Les prémices de cette composition semblent vouloir nous dévoiler l’audace de son corps. Au nez parvient un soudain effluve piquant, frais et aromatique : celui de la cardamome qui s’introduit aussi fusante que farouche, comme si elle tentait de nous faire parvenir sa facette poivrée avant que les autres notes, moins pressées, ne se dévoilent. Cette victoire de courte durée est rapidement relayée par l’arrivée d’un santal lacté et d’un cèdre légèrement terreux, terriblement sec. Des notes de synthèse impalpables vont, discrètement mais sûrement, propulser l’accord boisé en le magnifiant. Surgit alors un cuir animal, épais, tout droit sorti d’une tannerie, qui arrondit davantage l’accord. En parallèle, une facette pin va se présenter au côté d’un sillage fumé. Enfin, au milieu de cet ensemble où chaque matière est à sa place, de légères notes irisées viennent apporter leur touche d’élégance et de caractère.

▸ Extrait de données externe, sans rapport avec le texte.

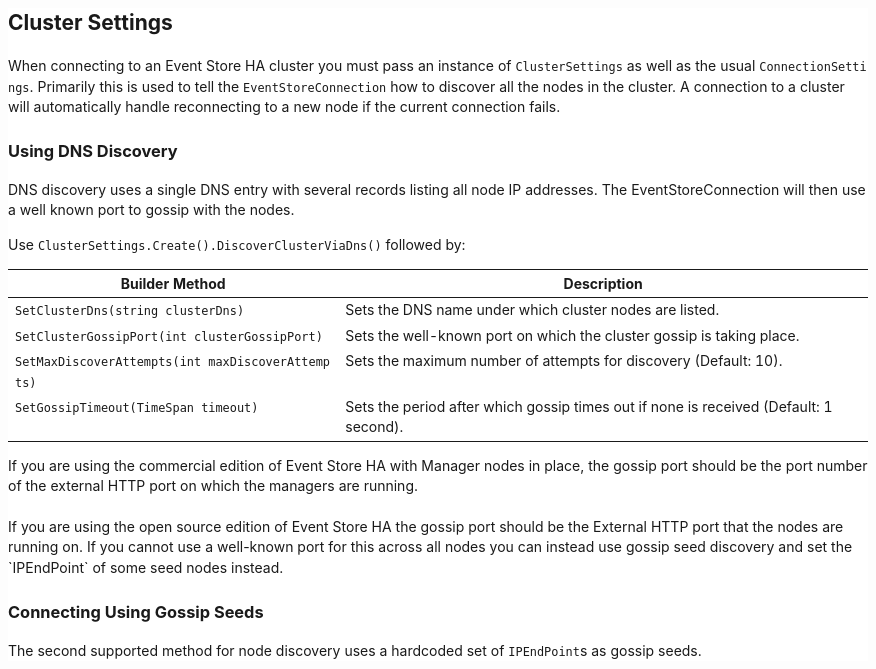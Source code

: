 ## Cluster Settings

When connecting to an Event Store HA cluster you must pass an instance of `ClusterSettings` as well as the usual `ConnectionSettings`. Primarily this is used to tell the `EventStoreConnection` how to discover all the nodes in the cluster. A connection to a cluster will automatically handle reconnecting to a new node if the current connection fails.

### Using DNS Discovery

DNS discovery uses a single DNS entry with several records listing all node IP addresses. The EventStoreConnection will then use a well known port to gossip with the nodes.

Use `ClusterSettings.Create().DiscoverClusterViaDns()` followed by:

<table>
    <thead>
        <tr>
            <th>Builder Method</th>
            <th>Description</th>
        </tr>
    </thead>
    <tbody>
        <tr>
            <td><code>SetClusterDns(string clusterDns)</code></td>
            <td>Sets the DNS name under which cluster nodes are listed.</td>
        </tr>
        <tr>
            <td><code>SetClusterGossipPort(int clusterGossipPort)</code></td>
            <td>Sets the well-known port on which the cluster gossip is taking place.</td>
        </tr>
        <tr>
            <td><code>SetMaxDiscoverAttempts(int maxDiscoverAttempts)</code></td>
            <td>Sets the maximum number of attempts for discovery (Default: 10).</td>
        </tr>
        <tr>
            <td><code>SetGossipTimeout(TimeSpan timeout)</code></td>
            <td>Sets the period after which gossip times out if none is received (Default: 1 second).</td>
        </tr>
    </tbody>
</table>

<span class="note">
If you are using the commercial edition of Event Store HA with Manager nodes in place, the gossip port should be the port number of the external HTTP port on which the managers are running.<br><br>
If you are using the open source edition of Event Store HA the gossip port should be the External HTTP port that the nodes are running on. If you cannot use a well-known port for this across all nodes you can instead use gossip seed discovery and set the `IPEndPoint` of some seed nodes instead.
</span>

### Connecting Using Gossip Seeds

The second supported method for node discovery uses a hardcoded set of `IPEndPoint`s as gossip seeds.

Ce halo olfactif, comme une « parfaite imperfection » pour reprendre les mots de son créateur, semble affirmer « Oui, je suis de ceux qui portent Santal 33 ».
Aujourd’hui, ce sont des stars comme Justin Bieber, Emma Roberts ou Alexa Chung qui ont fait de Santal 33 leur sillage. Une belle vitrine pour ce parfum (plus tellement) confidentiel.
Santal 33, eau de parfum, 66 euros/15ml, 152 euros/50ml, 228 euros/100ml.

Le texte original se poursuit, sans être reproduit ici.